Dynamic Gene Expression and Design Principles of Viral Infection Pathway

Abstract

The study of gene expression is often couched in the language of steady-states. On the other hand, non-steady-state conditions are clearly of critical importance. One example that opens a unique window to studying non-steady-state gene expression patterns is viral infection. The lytic pathway of most bacteriophages leads to production of the machinery of the virus and eventually the infected cells burst. Here we use phage lambda and E. coli as a model system to study the intracellular dynamics of viral products from the nucleic acid to protein level. We use single-molecule fluorescence in situ hybridization and fluorescence fusion proteins to quantify the copy number of viral nucleic acid and protein products in single cells during the lytic pathway as a function of time.
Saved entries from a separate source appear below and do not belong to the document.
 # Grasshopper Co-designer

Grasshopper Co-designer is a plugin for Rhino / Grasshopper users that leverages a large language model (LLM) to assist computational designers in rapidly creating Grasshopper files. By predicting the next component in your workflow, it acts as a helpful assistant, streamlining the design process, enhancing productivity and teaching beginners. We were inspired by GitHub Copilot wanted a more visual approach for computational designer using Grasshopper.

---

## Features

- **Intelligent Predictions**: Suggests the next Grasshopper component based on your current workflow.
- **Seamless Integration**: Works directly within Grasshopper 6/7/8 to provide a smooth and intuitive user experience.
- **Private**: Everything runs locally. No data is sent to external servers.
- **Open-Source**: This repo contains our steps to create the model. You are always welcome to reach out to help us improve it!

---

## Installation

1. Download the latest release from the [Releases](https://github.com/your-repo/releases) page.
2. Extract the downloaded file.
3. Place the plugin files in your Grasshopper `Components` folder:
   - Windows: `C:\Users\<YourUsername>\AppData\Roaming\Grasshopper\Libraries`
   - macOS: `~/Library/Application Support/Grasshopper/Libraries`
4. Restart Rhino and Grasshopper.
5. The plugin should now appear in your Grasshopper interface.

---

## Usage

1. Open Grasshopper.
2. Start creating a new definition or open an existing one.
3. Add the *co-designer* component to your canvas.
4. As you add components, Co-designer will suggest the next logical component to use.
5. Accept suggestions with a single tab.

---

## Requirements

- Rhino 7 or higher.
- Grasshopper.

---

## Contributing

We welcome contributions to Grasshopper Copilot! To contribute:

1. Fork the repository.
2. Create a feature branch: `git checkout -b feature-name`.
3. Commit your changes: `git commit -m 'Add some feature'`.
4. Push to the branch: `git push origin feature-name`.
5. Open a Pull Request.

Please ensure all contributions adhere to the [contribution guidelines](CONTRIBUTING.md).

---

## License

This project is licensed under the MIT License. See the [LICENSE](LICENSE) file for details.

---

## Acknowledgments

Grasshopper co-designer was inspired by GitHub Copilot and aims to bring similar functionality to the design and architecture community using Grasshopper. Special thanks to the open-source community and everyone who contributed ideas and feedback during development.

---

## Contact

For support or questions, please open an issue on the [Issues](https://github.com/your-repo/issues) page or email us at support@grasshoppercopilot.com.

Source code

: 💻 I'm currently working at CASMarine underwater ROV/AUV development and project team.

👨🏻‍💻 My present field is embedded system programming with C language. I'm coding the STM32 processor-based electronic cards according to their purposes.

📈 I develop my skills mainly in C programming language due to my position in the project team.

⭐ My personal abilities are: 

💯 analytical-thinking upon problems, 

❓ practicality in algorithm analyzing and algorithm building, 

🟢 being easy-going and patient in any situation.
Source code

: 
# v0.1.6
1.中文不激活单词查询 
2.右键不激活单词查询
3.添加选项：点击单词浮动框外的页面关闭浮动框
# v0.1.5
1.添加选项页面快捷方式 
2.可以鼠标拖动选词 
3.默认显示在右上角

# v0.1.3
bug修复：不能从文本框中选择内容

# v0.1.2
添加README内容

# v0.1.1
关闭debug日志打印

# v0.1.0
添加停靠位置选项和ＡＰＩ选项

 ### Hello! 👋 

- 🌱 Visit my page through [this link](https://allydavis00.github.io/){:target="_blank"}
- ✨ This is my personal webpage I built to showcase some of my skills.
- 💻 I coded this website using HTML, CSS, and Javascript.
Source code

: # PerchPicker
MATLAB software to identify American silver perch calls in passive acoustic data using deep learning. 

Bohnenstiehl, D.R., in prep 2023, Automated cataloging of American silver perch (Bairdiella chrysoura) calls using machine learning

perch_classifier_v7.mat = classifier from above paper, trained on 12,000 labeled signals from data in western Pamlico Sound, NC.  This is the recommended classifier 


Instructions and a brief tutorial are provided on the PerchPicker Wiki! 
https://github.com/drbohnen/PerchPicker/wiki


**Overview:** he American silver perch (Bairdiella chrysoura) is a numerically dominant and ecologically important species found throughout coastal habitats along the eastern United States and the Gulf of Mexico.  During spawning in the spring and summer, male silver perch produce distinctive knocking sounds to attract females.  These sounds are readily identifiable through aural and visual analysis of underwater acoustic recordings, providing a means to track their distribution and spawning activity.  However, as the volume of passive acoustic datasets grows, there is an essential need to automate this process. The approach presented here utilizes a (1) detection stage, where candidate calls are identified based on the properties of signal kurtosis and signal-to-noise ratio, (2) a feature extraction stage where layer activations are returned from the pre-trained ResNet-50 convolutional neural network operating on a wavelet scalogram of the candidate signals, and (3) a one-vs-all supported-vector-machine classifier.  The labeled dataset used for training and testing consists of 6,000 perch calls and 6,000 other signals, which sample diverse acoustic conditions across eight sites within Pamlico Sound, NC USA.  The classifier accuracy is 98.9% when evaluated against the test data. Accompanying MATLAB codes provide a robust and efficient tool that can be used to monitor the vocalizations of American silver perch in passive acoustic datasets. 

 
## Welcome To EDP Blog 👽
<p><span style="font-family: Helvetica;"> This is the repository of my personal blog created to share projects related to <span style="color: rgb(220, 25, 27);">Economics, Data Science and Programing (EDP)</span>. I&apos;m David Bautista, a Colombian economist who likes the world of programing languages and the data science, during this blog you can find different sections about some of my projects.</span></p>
We ask how the growth curves of the viral products can be explained by using simple master equations describing the replication/transcription/translation of the well-characterized phage lambda genetic regulatory circuit. We also examine the molecular balance in the viral production process, as balance in sub-components is a recurring principle in the biosynthesis of ribosome, protein complexes and metabolic pathways. In particular, how wasteful is the production compared to the burst size (the average number of viral particles released per cell as measured in titer experiments), and whether the viral components (for example the capsid protein to genome ratio) are produced to the correct stoichiometry that is well-defined from structural studies for mature viral particles.